One problem is that the International Community of Astrophysicists does not exist. Multiple Google searches for the organization in both Russian and English yielded no mentions of the group before Tuesday, when Russian state news agencies like TASS and RIA Novosti picked up the story.

Furthermore, it is impossible to independently identify the celestial body in question based on the scant information about the Tajikistan planetoid given in Tuesday's statement: Several more data points are needed to work out specifically where the object in question is located — and it is a big sky.

The Tajik Academy of Sciences' statement said only that Tajikistan the planet orbits the sun once every five years at a distance of around 463 million kilometers away from it — placing it somewhere between Mars and Jupiter. This would certainly be the right place to find a small planetoid, but without more data it is impossible to say whether "Tajikistan" is fact or fictional pandering.

The Tajik Academy of Sciences did not respond to an e-mail from The Moscow Times requesting information on the planetoid and a copy of the certificate from the International Community of Astrophysicists attesting to the name change. Phone calls went unanswered on Thursday before this article's publication.

In an effort to identify the planetoid in question, and verify that it was named Tajikistan, The Moscow Times reached out to the officially recognized authority on naming planets and celestial objects: the International Astronomical Union (IAU), not to be confused with the mysterious International Community of Astrophysicists.

Although it is possible that the Russian-language reports confused the IAU for an entity called the International Community of Astrophysicists, IAU spokesman Lars Christensen said Thursday in an e-mail response to The Moscow Times that he was unable to locate a minor planet named Tajikistan in the organization's database — which is expansive and authoritative.

Later on Thursday, Gareth Williams, the head of the IAU's Minor Planet Center — which would have tracked and catalogued Tajikistan — confirmed that no such planetoid exists in the organization's catalogues.

The IAU was responsible for the controversial 2006 decision to strip Pluto of its status as the solar system's ninth planet, and would have been the organization that awarded a minor planet with a Tajik namesake.

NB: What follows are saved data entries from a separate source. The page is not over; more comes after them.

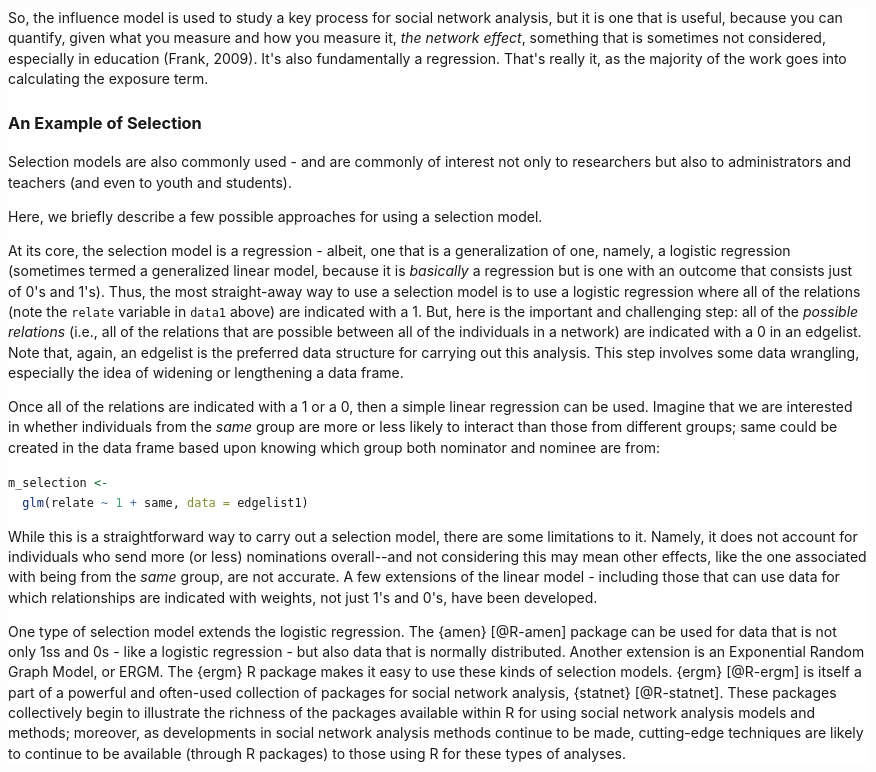 So, the influence model is used to study a key process for social network analysis, but it is one that is useful, because you can quantify, given what you measure and how you measure it, *the network effect*, something that is sometimes not considered, especially in education (Frank, 2009). It's also fundamentally a regression. That's really it, as the majority of the work goes into calculating the exposure term.

### An Example of Selection

Selection models are also commonly used - and are commonly of interest not only to researchers but also to administrators and teachers (and even to youth and students). 

Here, we briefly describe a few possible approaches for using a selection model.

At its core, the selection model is a regression - albeit, one that is a generalization of one, namely, a logistic regression (sometimes termed a generalized linear model, because it is *basically* a regression but is one with an outcome that consists just of 0's and 1's). Thus, the most straight-away way to use a selection model is to use a logistic regression where all of the relations (note the `relate` variable in `data1` above) are indicated with a 1. But, here is the important and challenging step: all of the *possible relations* (i.e., all of the relations that are possible between all of the individuals in a network) are indicated with a 0 in an edgelist. Note that, again, an edgelist is the preferred data structure for carrying out this analysis. This step involves some data wrangling, especially the idea of widening or lengthening a data frame.

Once all of the relations are indicated with a 1 or a 0, then a simple linear regression can be used. Imagine that we are interested in whether individuals from the *same* group are more or less likely to interact than those from different groups; same could be created in the data frame based upon knowing which group both nominator and nominee are from:


```r
m_selection <- 
  glm(relate ~ 1 + same, data = edgelist1)
```

While this is a straightforward way to carry out a selection model, there are some limitations to it. Namely, it does not account for individuals who send more (or less) nominations overall--and not considering this may mean other effects, like the one associated with being from the *same* group, are not accurate. A few extensions of the linear model - including those that can use data for which relationships are indicated with weights, not just 1's and 0's, have been developed. 

One type of selection model extends the logistic regression. The {amen} [@R-amen] package can be used for data that is not only 1ss and 0s - like a logistic regression - but also data that is normally distributed. Another extension is an Exponential Random Graph Model, or ERGM. The {ergm} R package makes it easy to use these kinds of selection models. {ergm} [@R-ergm] is itself a part of a powerful and often-used collection of packages for social network analysis, {statnet} [@R-statnet]. These packages collectively begin to illustrate the richness of the packages available within R for using social network analysis models and methods; moreover, as developments in social network analysis methods continue to be made, cutting-edge techniques are likely to continue to be available (through R packages) to those using R for these types of analyses. 
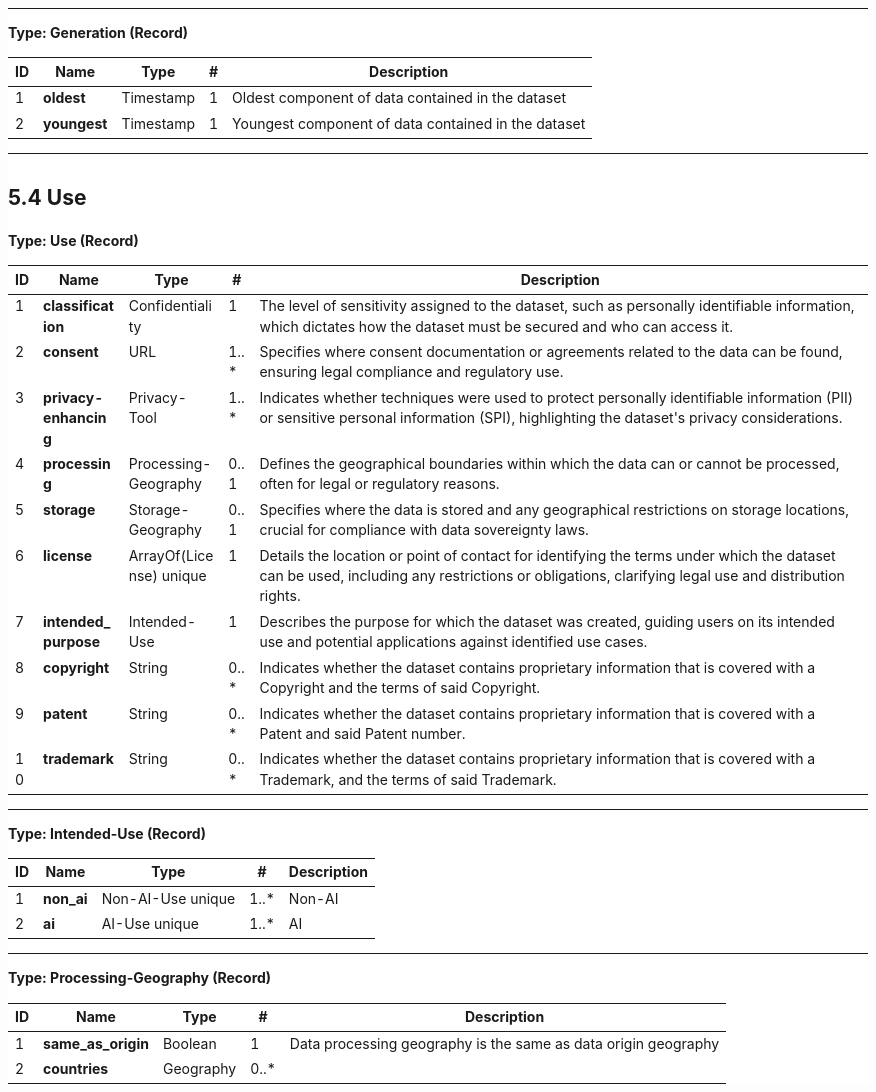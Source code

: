 -------

**Type: Generation (Record)**

| ID | Name         | Type      | \# | Description                                         |
|----|--------------|-----------|----|-----------------------------------------------------|
| 1  | **oldest**   | Timestamp | 1  | Oldest component of data contained in the dataset   |
| 2  | **youngest** | Timestamp | 1  | Youngest component of data contained in the dataset |

-------

## 5.4 Use

**Type: Use (Record)**

| ID | Name                  | Type                    | \#    | Description                                                                                                                       |
|----|-----------------------|-------------------------|-------|-----------------------------------------------------------------------------------------------------------------------------------|
| 1  | **classification**    | Confidentiality         | 1     | The level of sensitivity assigned to the dataset, such as personally identifiable information, which dictates how the dataset must be secured and who can access it.                                                                                                  |
| 2  | **consent**           | URL                     | 1..\* | Specifies where consent documentation or agreements related to the data can be found, ensuring legal compliance and regulatory use.                                                                                                 |
| 3  | **privacy-enhancing** | Privacy-Tool            | 1..\* | Indicates whether techniques were used to protect personally identifiable information (PII) or sensitive personal information (SPI), highlighting the dataset's privacy considerations.                                                                                                 |
| 4  | **processing**        | Processing-Geography    | 0..1  | Defines the geographical boundaries within which the data can or cannot be processed, often for legal or regulatory reasons.                                                                                                        |
| 5  | **storage**           | Storage-Geography       | 0..1  |  Specifies where the data is stored and any geographical restrictions on storage locations, crucial for compliance with data sovereignty laws.                                                                                                           |
| 6  | **license**           | ArrayOf(License) unique | 1     | Details the location or point of contact for identifying the terms under which the dataset can be used, including any restrictions or obligations, clarifying legal use and distribution rights.                                                                                                                |
| 7  | **intended_purpose**  | Intended-Use            | 1     | Describes the purpose for which the dataset was created, guiding users on its intended use and potential applications against identified use cases.                                                                                                            |
| 8  | **copyright**         | String                  | 0..\* | Indicates whether the dataset contains proprietary information that is covered with a Copyright and the terms of said Copyright.  |
| 9  | **patent**            | String                  | 0..\* | Indicates whether the dataset contains proprietary information that is covered with a Patent and said Patent number.              |
| 10 | **trademark**         | String                  | 0..\* | Indicates whether the dataset contains proprietary information that is covered with a Trademark, and the terms of said Trademark. |

-------

**Type: Intended-Use (Record)**

| ID | Name       | Type              | \#    | Description |
|----|------------|-------------------|-------|-------------|
| 1  | **non_ai** | Non-AI-Use unique | 1..\* | Non-AI      |
| 2  | **ai**     | AI-Use unique     | 1..\* | AI          |

-------

**Type: Processing-Geography (Record)**

| ID | Name               | Type      | \#    | Description                                                    |
|----|--------------------|-----------|-------|----------------------------------------------------------------|
| 1  | **same_as_origin** | Boolean   | 1     | Data processing geography is the same as data origin geography |
| 2  | **countries**      | Geography | 0..\* |                                                                |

When asked if the IAU was familiar with the International Community of Astrophysicists, Christensen simply said that the IAU had no further information on the matter.

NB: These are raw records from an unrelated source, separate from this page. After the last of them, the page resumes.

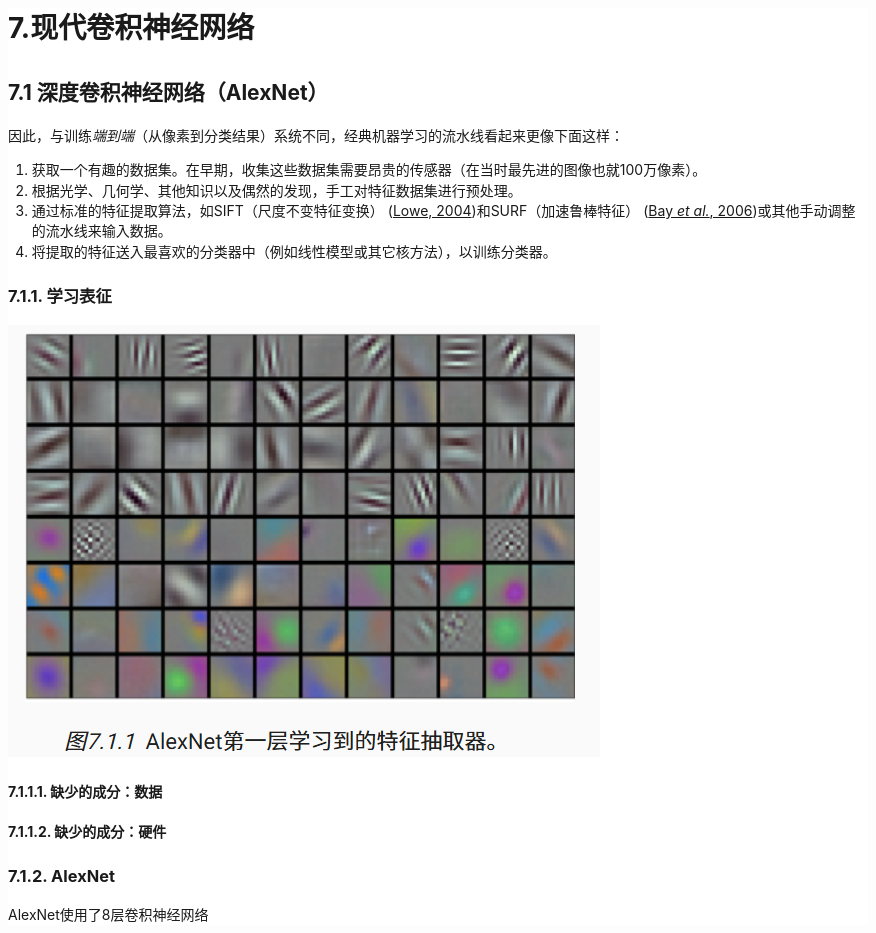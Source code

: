 # 7.现代卷积神经网络

## 7.1 深度卷积神经网络（AlexNet）

因此，与训练*端到端*（从像素到分类结果）系统不同，经典机器学习的流水线看起来更像下面这样：

1. 获取一个有趣的数据集。在早期，收集这些数据集需要昂贵的传感器（在当时最先进的图像也就100万像素）。
2. 根据光学、几何学、其他知识以及偶然的发现，手工对特征数据集进行预处理。
3. 通过标准的特征提取算法，如SIFT（尺度不变特征变换） ([Lowe, 2004](https://zh.d2l.ai/chapter_references/zreferences.html#id102))和SURF（加速鲁棒特征） ([Bay *et al.*, 2006](https://zh.d2l.ai/chapter_references/zreferences.html#id7))或其他手动调整的流水线来输入数据。
4. 将提取的特征送入最喜欢的分类器中（例如线性模型或其它核方法），以训练分类器。

### 7.1.1. 学习表征

![image-20250503155758064](./assets/image-20250503155758064.png)

#### 7.1.1.1. 缺少的成分：数据

#### 7.1.1.2. 缺少的成分：硬件

### 7.1.2. AlexNet

AlexNet使用了8层卷积神经网络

However, Williams later pointed out that there is a minor planet designated (2469) Tadjikistan [sic], but the object was named in 1982. The Tajik Academy of Sciences claimed that an existing object was renamed Tajikistan, suggesting the intent was to present a new celestial body named after the former Soviet republic.

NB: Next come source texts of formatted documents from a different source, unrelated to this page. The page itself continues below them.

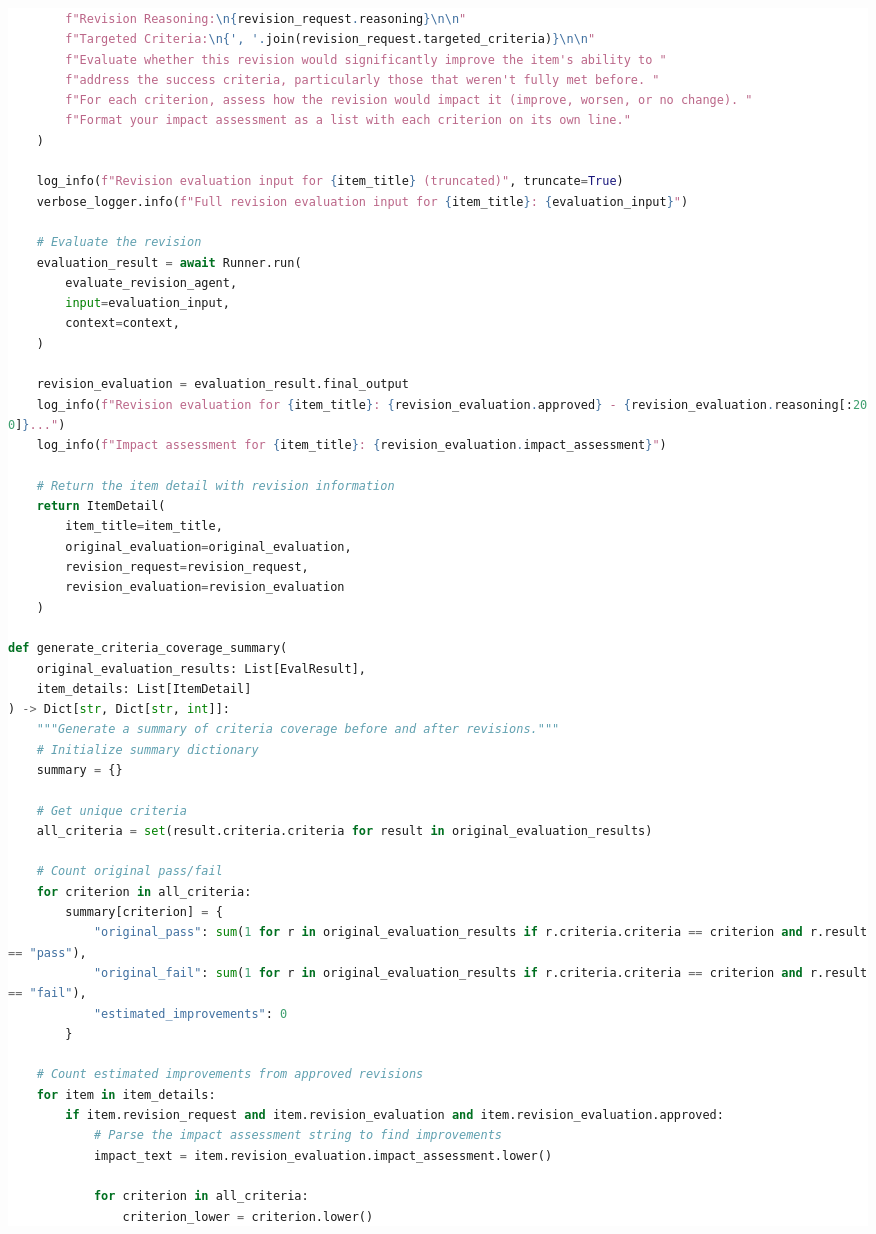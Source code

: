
 ```python
        f"Revision Reasoning:\n{revision_request.reasoning}\n\n"
        f"Targeted Criteria:\n{', '.join(revision_request.targeted_criteria)}\n\n"
        f"Evaluate whether this revision would significantly improve the item's ability to "
        f"address the success criteria, particularly those that weren't fully met before. "
        f"For each criterion, assess how the revision would impact it (improve, worsen, or no change). "
        f"Format your impact assessment as a list with each criterion on its own line."
    )
    
    log_info(f"Revision evaluation input for {item_title} (truncated)", truncate=True)
    verbose_logger.info(f"Full revision evaluation input for {item_title}: {evaluation_input}")
    
    # Evaluate the revision
    evaluation_result = await Runner.run(
        evaluate_revision_agent,
        input=evaluation_input,
        context=context,
    )
    
    revision_evaluation = evaluation_result.final_output
    log_info(f"Revision evaluation for {item_title}: {revision_evaluation.approved} - {revision_evaluation.reasoning[:200]}...")
    log_info(f"Impact assessment for {item_title}: {revision_evaluation.impact_assessment}")
    
    # Return the item detail with revision information
    return ItemDetail(
        item_title=item_title,
        original_evaluation=original_evaluation,
        revision_request=revision_request,
        revision_evaluation=revision_evaluation
    )

def generate_criteria_coverage_summary(
    original_evaluation_results: List[EvalResult],
    item_details: List[ItemDetail]
) -> Dict[str, Dict[str, int]]:
    """Generate a summary of criteria coverage before and after revisions."""
    # Initialize summary dictionary
    summary = {}
    
    # Get unique criteria
    all_criteria = set(result.criteria.criteria for result in original_evaluation_results)
    
    # Count original pass/fail
    for criterion in all_criteria:
        summary[criterion] = {
            "original_pass": sum(1 for r in original_evaluation_results if r.criteria.criteria == criterion and r.result == "pass"),
            "original_fail": sum(1 for r in original_evaluation_results if r.criteria.criteria == criterion and r.result == "fail"),
            "estimated_improvements": 0
        }
    
    # Count estimated improvements from approved revisions
    for item in item_details:
        if item.revision_request and item.revision_evaluation and item.revision_evaluation.approved:
            # Parse the impact assessment string to find improvements
            impact_text = item.revision_evaluation.impact_assessment.lower()
            
            for criterion in all_criteria:
                criterion_lower = criterion.lower()
```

There are a handful of smaller organizations across the globe that crowd-fund their astronomy efforts by allowing donors to "name" a star, and even receive a certificate. This was the case with last year's controversial naming of a star "Putin is a D---head" by a group of Ukrainian astronomers.

However, the head of the Tajik Academy of Sciences presented the award as a gesture of recognition from the international scientific community of Tajikistan's contribution to science, and regardless of whether this is an official designation, Rakhimi was not deterred from relishing in his small authoritarian nation's latest scientific triumph.

"Currently, [Tajikistan] is at its closest [orbital] distance from Earth, and Tajik scientists have been studying its physical and chemical properties and the processes occurring on this planet," he was quoted by TASS as saying at the certificate's presentation ceremony Tuesday.

Rakhimi pointed out that the Churyumov-Gerasimenko comet, on which the European Space Agency landed its Philae spacecraft last year, was discovered in part by Ukrainian-Tajik astronomer Svetlana Gerasimenko in 1969.

Tajik President Rahmon was quoted by TASS as saying that "such valuable achievements require our scientists and researchers to work in the interests of the state, nation and all mankind."